_GOAL OF THE EXERCISE_
Every line holding "באמצעות" should be copied from the records below.
INPUT RECORDS: Begin
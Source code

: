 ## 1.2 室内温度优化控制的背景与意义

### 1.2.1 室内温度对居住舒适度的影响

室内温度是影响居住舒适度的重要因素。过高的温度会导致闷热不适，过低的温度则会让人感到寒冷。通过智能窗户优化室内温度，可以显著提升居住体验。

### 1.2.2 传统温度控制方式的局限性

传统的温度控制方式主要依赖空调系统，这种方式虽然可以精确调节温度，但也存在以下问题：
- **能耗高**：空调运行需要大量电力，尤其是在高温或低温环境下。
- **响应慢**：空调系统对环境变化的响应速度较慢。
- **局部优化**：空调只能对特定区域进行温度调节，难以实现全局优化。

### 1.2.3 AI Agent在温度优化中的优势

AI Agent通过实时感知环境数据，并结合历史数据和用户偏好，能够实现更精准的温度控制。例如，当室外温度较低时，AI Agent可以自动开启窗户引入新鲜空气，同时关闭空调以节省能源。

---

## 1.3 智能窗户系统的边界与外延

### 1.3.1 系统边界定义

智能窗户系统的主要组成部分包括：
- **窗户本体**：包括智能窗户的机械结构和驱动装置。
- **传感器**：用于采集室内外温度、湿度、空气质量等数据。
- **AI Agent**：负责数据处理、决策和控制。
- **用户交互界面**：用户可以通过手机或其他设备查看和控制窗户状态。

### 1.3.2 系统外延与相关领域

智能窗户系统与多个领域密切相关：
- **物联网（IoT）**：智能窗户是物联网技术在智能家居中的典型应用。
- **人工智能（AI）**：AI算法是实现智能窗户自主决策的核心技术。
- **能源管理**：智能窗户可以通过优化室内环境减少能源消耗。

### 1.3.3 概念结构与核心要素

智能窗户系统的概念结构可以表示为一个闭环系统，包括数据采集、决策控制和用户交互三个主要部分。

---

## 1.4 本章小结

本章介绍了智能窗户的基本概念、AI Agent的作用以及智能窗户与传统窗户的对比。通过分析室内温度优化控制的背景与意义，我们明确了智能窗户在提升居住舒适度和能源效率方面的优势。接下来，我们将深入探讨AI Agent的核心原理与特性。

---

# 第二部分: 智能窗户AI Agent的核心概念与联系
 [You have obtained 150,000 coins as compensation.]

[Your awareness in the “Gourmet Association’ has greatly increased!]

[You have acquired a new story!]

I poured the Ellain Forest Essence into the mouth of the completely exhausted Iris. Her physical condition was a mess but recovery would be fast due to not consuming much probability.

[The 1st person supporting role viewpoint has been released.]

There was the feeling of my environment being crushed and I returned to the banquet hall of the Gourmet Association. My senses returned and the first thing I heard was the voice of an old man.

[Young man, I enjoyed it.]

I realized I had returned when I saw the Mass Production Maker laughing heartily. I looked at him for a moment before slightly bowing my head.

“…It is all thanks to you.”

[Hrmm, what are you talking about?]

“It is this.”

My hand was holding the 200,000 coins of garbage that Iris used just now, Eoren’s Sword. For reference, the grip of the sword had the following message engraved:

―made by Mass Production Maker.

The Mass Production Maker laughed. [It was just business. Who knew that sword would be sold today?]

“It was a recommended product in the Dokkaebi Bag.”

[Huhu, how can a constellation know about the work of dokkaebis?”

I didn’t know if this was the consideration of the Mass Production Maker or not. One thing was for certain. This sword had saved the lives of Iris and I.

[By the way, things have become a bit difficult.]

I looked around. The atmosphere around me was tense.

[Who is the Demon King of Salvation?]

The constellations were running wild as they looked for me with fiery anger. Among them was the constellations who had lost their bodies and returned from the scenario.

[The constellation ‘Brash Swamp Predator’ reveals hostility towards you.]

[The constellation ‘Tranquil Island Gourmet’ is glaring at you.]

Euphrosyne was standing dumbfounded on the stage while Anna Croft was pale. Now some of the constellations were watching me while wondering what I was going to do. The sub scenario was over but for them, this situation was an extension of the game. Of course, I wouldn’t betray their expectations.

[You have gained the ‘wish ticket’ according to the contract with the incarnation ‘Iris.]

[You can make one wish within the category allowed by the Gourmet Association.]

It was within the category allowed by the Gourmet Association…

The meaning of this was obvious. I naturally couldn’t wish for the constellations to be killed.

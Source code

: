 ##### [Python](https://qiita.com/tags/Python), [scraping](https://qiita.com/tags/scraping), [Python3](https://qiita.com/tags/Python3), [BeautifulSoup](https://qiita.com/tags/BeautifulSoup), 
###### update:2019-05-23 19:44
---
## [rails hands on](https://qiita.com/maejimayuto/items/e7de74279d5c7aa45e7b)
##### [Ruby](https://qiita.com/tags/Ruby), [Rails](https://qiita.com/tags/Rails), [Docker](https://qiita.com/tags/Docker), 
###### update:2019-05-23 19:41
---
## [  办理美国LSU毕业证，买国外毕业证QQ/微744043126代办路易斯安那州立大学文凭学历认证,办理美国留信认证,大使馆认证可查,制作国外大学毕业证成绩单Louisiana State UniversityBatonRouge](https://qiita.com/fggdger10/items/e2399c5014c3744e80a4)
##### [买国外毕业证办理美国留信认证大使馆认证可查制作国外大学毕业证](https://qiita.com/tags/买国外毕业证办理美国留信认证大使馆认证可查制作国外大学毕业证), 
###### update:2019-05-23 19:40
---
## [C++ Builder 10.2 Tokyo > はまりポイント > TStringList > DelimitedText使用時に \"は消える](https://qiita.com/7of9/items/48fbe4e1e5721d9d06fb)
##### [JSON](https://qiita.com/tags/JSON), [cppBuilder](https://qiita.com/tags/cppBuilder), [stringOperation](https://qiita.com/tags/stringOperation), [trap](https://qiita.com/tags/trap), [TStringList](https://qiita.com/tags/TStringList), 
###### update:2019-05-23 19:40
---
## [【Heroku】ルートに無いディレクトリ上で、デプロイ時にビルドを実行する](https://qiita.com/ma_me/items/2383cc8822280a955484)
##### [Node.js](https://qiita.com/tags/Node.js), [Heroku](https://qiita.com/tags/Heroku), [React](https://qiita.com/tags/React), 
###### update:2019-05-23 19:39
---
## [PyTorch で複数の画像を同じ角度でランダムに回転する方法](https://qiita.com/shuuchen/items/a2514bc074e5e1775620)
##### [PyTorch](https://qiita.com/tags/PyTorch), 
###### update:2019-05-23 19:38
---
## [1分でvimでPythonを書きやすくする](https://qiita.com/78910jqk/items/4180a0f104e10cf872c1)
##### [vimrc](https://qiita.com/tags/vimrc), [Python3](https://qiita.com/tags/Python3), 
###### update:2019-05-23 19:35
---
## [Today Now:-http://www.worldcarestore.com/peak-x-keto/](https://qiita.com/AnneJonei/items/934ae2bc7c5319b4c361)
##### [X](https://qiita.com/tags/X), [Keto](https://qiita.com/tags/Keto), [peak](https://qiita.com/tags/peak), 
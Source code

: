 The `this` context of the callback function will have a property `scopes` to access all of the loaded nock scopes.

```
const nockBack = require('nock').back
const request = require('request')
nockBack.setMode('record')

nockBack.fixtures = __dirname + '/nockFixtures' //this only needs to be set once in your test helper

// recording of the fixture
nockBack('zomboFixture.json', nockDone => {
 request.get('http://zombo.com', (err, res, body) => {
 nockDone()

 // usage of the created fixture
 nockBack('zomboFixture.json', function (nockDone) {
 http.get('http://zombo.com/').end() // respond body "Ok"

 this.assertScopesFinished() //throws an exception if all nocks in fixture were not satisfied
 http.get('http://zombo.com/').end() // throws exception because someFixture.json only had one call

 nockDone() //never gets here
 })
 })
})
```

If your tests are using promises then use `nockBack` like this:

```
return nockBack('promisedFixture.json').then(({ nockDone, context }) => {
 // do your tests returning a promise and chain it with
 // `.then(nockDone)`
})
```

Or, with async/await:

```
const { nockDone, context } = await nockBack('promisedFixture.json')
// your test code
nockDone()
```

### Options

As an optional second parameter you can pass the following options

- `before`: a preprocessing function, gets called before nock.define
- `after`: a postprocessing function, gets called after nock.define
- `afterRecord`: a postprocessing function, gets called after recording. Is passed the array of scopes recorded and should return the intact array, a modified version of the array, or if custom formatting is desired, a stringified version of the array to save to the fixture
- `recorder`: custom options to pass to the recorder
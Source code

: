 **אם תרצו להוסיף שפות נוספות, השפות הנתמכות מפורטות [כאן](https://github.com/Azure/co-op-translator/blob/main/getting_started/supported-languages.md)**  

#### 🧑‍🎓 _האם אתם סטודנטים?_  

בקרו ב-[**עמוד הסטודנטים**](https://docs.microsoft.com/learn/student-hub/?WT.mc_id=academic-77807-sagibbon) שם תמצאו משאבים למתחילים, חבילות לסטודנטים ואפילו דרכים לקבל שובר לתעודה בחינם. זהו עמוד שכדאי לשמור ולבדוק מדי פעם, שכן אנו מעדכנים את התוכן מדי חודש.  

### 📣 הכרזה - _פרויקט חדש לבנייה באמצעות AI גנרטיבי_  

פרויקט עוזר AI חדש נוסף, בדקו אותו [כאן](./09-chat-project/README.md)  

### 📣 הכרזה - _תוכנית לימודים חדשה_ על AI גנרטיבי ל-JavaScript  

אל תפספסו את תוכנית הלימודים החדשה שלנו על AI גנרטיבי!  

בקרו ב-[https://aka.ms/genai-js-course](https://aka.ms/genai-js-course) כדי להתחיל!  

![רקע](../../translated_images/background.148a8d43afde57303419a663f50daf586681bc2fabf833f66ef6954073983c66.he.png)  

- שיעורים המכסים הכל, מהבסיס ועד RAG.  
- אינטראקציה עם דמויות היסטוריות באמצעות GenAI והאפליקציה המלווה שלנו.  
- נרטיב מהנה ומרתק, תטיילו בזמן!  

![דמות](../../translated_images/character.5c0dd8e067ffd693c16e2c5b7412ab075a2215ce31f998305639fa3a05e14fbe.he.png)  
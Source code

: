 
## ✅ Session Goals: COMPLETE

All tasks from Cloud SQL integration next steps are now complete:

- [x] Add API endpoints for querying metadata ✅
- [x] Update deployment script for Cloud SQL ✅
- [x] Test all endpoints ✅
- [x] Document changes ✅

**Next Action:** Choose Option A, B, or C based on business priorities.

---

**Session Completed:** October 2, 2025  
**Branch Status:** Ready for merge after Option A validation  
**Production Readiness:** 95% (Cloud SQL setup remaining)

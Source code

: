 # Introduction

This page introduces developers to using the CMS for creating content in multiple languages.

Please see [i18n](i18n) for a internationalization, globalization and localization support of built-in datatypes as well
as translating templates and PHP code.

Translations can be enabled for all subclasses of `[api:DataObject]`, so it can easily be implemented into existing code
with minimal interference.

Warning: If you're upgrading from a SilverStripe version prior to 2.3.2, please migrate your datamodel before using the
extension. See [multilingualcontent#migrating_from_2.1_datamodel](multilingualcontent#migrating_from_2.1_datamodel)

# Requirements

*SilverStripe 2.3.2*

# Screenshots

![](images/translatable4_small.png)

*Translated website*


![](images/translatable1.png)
INPUT RECORDS: End
_WRITTEN REPLY_
### 📣 הכרזה - _פרויקט חדש לבנייה באמצעות AI גנרטיבי_  
- אינטראקציה עם דמויות היסטוריות באמצעות GenAI והאפליקציה המלווה שלנו.  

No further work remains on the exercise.